Lo que en su momento nos parecía moderno y sofisticado hoy puede resultar tan desfasado como las riñoneras noventeras o las chapas del “acid house”.

En interiorismo ocurre exactamente lo mismo que en moda: las tendencias van y vienen, pero no todas envejecen con la misma dignidad. Algunas se reciclan con cierto encanto vintage, mientras que otras solo consiguen que tu casa parezca anclada en otra época poco favorecedora.
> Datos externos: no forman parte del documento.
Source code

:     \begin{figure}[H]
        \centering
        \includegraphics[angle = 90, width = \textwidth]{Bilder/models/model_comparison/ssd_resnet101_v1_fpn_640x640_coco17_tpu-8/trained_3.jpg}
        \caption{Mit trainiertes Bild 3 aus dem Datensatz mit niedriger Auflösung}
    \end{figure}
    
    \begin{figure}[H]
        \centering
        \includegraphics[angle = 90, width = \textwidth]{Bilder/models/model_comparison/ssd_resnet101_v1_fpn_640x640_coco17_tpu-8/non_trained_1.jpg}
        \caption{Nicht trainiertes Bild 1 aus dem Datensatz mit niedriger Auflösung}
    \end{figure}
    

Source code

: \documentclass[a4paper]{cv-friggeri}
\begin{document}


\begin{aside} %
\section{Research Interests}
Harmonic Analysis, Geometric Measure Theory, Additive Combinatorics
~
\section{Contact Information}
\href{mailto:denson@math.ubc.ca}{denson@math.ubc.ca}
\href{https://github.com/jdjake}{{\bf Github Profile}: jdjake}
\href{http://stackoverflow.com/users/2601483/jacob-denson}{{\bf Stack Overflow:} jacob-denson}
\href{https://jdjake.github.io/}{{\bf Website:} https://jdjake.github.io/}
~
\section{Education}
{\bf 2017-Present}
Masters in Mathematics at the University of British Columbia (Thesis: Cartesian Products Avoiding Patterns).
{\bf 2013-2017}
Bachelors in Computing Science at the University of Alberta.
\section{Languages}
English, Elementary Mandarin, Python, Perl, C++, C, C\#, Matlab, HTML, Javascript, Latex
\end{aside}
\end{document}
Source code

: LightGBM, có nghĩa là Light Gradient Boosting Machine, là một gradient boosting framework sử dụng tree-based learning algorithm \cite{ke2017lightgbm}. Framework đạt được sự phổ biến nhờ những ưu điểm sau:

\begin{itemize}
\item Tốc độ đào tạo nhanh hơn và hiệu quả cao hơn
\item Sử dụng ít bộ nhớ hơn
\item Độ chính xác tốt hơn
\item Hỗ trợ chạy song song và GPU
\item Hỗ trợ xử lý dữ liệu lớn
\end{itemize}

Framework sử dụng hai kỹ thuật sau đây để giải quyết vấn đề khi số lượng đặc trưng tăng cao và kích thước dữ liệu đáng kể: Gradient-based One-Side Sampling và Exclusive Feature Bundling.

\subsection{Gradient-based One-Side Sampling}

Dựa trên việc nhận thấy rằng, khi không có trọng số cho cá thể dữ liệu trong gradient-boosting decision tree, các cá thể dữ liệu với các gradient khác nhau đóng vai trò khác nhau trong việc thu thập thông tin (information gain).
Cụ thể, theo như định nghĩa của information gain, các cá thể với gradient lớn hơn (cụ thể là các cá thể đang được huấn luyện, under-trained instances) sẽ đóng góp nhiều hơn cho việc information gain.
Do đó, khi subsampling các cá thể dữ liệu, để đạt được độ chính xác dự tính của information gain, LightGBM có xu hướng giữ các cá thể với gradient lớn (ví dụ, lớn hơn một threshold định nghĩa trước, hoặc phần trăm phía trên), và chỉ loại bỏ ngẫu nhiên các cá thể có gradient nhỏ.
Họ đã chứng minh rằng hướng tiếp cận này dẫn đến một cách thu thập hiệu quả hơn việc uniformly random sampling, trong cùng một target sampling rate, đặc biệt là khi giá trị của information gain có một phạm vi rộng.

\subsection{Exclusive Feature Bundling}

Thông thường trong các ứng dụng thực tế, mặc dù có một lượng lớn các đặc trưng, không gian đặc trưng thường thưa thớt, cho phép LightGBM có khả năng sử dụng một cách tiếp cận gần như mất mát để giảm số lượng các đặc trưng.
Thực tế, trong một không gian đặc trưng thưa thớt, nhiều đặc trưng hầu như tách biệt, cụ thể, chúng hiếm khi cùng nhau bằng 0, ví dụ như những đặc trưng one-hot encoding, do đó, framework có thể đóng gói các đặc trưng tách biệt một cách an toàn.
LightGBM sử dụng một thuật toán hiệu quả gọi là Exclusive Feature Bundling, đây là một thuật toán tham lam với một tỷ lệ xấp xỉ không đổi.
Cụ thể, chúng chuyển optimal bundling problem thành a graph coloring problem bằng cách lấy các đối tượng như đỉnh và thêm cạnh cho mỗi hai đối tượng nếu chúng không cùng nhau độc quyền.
En este artículo repasamos 6 artículos y recursos decorativos que los diseñadores te recomendarían jubilar sin remordimientos, y te contamos con qué alternativas más actuales puedes reemplazarlos para que tu hogar se vea fresco, acogedor y, sobre todo, muy tú.

1. Pavés: del recurso barato al lastre visual

Durante años, los bloques de vidrio fueron la solución comodín de muchos constructores: el famoso pavés. Era la opción rápida cuando el cliente pedía un cerramiento acristalado y el presupuesto no daba para mucho más. El resultado, en la práctica, suele ser un muro pesado visualmente que ni proporciona una transparencia limpia ni una separación de ambientes eficaz.

El pavés se utilizó hasta la saciedad en pasillos, baños, escaleras e incluso fachadas interiores, con la idea de dejar pasar la luz manteniendo cierta intimidad. El problema es que genera una estética muy marcada, difícil de integrar en viviendas actuales que buscan líneas más ligeras. Salvo que vivas en un loft industrial de aire neoyorquino y esté muy bien integrado, ese bloque traslúcido suele funcionar más como un ruido visual que como recurso estiloso.

Si te atrae la idea de dejar fluir la luz entre estancias, hoy resulta mucho más acertado apostar por cerramientos de vidrio con perfilerías finas, puertas correderas con cuarterones metálicos, o incluso paneles de cristal fijo combinados con madera. Estos sistemas son más versátiles, dejan pasar la claridad de manera más franca y, además, se adaptan bien tanto a interiores modernos como a estilos más cálidos y naturales.

También puedes combinar vidrio transparente, al ácido o estriado, en función del grado de privacidad que necesites. Todo ello sin ese look tan rotundo del pavés, que suele aportar una estética fría, poco amable y bastante difícil de reconciliar con los interiores contemporáneos más acogedores.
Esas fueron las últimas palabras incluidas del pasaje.